As uptime becomes ever more critical, Rob Middaugh, President, Hana Security Services, explains why physical security should be treated as a core part of operational resilience, not just a front-desk function.
Data centres have quietly become some of the most critical pieces of infrastructure in modern society. As AI adoption accelerates and digital services underpin much of what we depend on, the importance of uptime has moved from a business metric to a broader operational necessity.
For data centre operators, availability is everything. But while enormous attention is given to redundancy, cooling systems, power resilience, and network architecture, physical security is often reduced to a checkbox: guards at the gate, access control badges, CCTV on the perimeter.
That mindset is increasingly difficult to justify.
Physical security is not a static function. It is a layered system designed to protect continuity of operations.
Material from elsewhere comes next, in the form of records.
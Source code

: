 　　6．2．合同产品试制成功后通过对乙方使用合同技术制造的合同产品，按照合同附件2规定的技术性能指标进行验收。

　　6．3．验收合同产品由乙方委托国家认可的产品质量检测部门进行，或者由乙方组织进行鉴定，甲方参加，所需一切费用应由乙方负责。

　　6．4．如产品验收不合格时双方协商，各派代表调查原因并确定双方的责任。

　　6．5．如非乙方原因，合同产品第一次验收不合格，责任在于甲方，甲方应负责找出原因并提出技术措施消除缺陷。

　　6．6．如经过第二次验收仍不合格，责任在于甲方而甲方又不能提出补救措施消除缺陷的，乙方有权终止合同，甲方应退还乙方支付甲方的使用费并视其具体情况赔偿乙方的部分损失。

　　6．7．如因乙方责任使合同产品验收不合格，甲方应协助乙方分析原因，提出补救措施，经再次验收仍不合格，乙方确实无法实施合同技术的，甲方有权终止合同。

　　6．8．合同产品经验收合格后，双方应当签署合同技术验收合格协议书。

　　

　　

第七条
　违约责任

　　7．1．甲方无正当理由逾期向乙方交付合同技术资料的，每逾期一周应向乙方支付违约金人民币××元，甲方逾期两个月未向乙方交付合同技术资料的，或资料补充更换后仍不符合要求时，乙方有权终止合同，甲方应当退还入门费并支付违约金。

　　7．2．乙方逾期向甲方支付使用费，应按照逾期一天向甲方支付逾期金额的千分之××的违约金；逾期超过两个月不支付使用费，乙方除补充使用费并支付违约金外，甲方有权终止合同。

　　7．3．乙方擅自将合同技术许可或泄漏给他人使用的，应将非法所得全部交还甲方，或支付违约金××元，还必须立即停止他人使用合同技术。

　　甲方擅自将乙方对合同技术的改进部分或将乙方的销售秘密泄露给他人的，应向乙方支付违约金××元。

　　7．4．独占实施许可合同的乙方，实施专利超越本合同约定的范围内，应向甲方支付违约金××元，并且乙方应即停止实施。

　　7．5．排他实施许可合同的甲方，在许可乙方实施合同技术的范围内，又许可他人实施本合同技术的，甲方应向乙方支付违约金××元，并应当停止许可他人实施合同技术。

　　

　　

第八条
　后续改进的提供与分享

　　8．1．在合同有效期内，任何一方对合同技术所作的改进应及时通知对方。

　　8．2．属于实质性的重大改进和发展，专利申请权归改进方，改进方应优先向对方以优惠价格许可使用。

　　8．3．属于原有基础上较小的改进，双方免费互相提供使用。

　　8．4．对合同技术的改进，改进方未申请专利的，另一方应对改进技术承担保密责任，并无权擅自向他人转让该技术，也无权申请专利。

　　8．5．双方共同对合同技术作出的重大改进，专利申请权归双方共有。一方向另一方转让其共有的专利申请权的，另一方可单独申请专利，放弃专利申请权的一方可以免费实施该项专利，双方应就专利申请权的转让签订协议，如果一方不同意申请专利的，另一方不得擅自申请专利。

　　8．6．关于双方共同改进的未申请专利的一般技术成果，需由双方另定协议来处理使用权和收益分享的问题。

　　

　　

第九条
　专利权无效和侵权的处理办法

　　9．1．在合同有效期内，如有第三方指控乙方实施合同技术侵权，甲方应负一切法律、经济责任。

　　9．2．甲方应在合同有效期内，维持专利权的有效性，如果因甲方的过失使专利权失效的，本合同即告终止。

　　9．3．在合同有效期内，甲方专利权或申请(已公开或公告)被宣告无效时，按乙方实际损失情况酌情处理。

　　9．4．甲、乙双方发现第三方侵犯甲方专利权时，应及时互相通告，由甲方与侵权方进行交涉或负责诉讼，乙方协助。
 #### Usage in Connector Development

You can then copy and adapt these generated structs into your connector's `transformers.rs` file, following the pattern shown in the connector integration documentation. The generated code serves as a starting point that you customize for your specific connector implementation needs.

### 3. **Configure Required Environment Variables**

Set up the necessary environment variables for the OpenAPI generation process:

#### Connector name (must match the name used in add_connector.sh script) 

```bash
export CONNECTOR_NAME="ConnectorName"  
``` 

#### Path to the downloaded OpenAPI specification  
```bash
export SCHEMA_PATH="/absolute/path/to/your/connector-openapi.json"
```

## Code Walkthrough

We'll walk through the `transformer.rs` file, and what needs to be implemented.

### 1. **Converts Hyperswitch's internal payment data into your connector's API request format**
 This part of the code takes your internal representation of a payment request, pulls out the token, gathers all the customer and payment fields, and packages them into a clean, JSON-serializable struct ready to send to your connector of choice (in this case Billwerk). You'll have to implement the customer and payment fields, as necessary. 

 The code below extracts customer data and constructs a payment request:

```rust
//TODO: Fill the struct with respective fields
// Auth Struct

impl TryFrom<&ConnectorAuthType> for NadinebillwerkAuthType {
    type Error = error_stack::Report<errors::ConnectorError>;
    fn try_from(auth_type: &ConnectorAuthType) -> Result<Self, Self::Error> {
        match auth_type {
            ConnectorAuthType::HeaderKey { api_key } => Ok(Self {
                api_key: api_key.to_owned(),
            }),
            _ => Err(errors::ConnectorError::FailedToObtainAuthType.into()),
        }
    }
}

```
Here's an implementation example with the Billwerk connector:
In a data centre environment, where even brief interruptions can have wider consequences, security should be understood as part of the operational ecosystem itself.
Start with what’s truly critical
Effective security design does not start with cameras or guards. It starts with clarity. The first and most important question leaders should ask is simple: what, specifically, is most critical to continuous operations?
Rank them.
- The server rooms?
- Primary power feeds?
- Backup generators?
- Cooling systems?
- Network connectivity?
- On-site personnel?
Unlike a retail site or office building, where a power outage is disruptive but temporary, data centre operators recognise that loss of power can halt operations almost immediately. Backup systems mitigate risk, but they are also potential points of vulnerability and should be protected accordingly.
Effective security planning begins by defining these critical assets and designing layered protection around them.
The visible and not-so-visible rings of layered security
A well-designed facility uses concentric rings of protection. Some forms of protection are visible: perimeter fencing, hardened gates, ballistic walls, CCTV, intrusion detection systems, and on-site officers. These provide deterrence. They signal that the site is not a soft target. If a hostile actor sees alert personnel, active patrols, and robust infrastructure, that may influence their assessment of the site.
But some of the most important rings of security cannot be seen. Access protocols, compartmentalised privileges, biometric authentication, surveillance detection training, and response coordination procedures provide the structure behind the visible measures. They are also the parts of the system an adversary cannot easily observe or plan around.
The best way to defeat an attack is to see it coming
Consider this: before any attack, whether sophisticated or opportunistic, there is observation.
Adversaries assess defences. They study patterns: shift changes, patrol routes, access procedures, and blind spots.
The officer stationed at the gate may be well placed to detect that pre-operational surveillance, if they are trained to do so.
Surveillance detection training teaches personnel what to look for: individuals lingering without purpose, vehicles returning repeatedly, or subtle behavioural cues that suggest reconnaissance. On their own, these observations may seem insignificant. But when documented and centralised, patterns can emerge.
Most of the time, such observations lead nowhere. But when they do matter, early detection can be the difference between prevention and response.
Not all guard forces are equal
Data centre operators have options when selecting security providers, but not all guard forces deliver the same capability.
For critical sites, the selection criteria should go beyond cost and headcount.
Key considerations include:
- Experience: Personnel with military, law enforcement, or critical infrastructure backgrounds may have a stronger grounding in layered protection and threat assessment.
- Training depth: Competency-based training in surveillance detection, emergency response, access control, and escalation procedures.
- Management infrastructure: Systems to catalogue incident reports, correlate historical data, and refine threat assessments over time.
- Professional standards: Alert, disciplined personnel who project competence. Appearance and posture can influence deterrence more than many realise. A disengaged or poorly presented officer may signal vulnerability.
More importantly, sustained performance requires investment: ongoing training, cohesive team culture, and leadership oversight that reinforces standards consistently.
Security is a result
One of the most important points for data centre leaders is this: security is not a product you install. It is the outcome of decisions made at every stage, from site selection and architectural design to SOP development, technology integration, and personnel training.
Break any link in that chain and the result weakens:
- A poorly designed layout creates blind spots
- Unclear procedures create confusion under stress
- Undertrained officers fail to recognise warning signs
- Weak integration between technology and personnel slows response
Security failures rarely occur because of a single dramatic oversight. More often, they happen because small compromises accumulate until the system no longer performs as intended.
In aviation, accident investigators often trace incidents back through a chain of decisions. Each individual error may seem minor, but together they produce serious consequences.
Security operates in much the same way.
Security is a strategic conversation, not a checkbox
For executives and boards overseeing data centre development, the most important step is to elevate security from an operational afterthought to a strategic design conversation.
Ask:
- What are our most critical assets, and have we ranked them?
- Does our physical layout support layered protection?
- Are utilities protected to the same standard as server rooms?
- How do our security personnel integrate with technology systems?
- Do we have visibility into early indicators of hostile surveillance?
- Is our guard force trained as responders, or simply as a site presence?
Availability depends not only on engineering redundancy, but also on resilience under threat.
In an era where digital infrastructure underpins economies and national interests alike, physical security should evolve accordingly.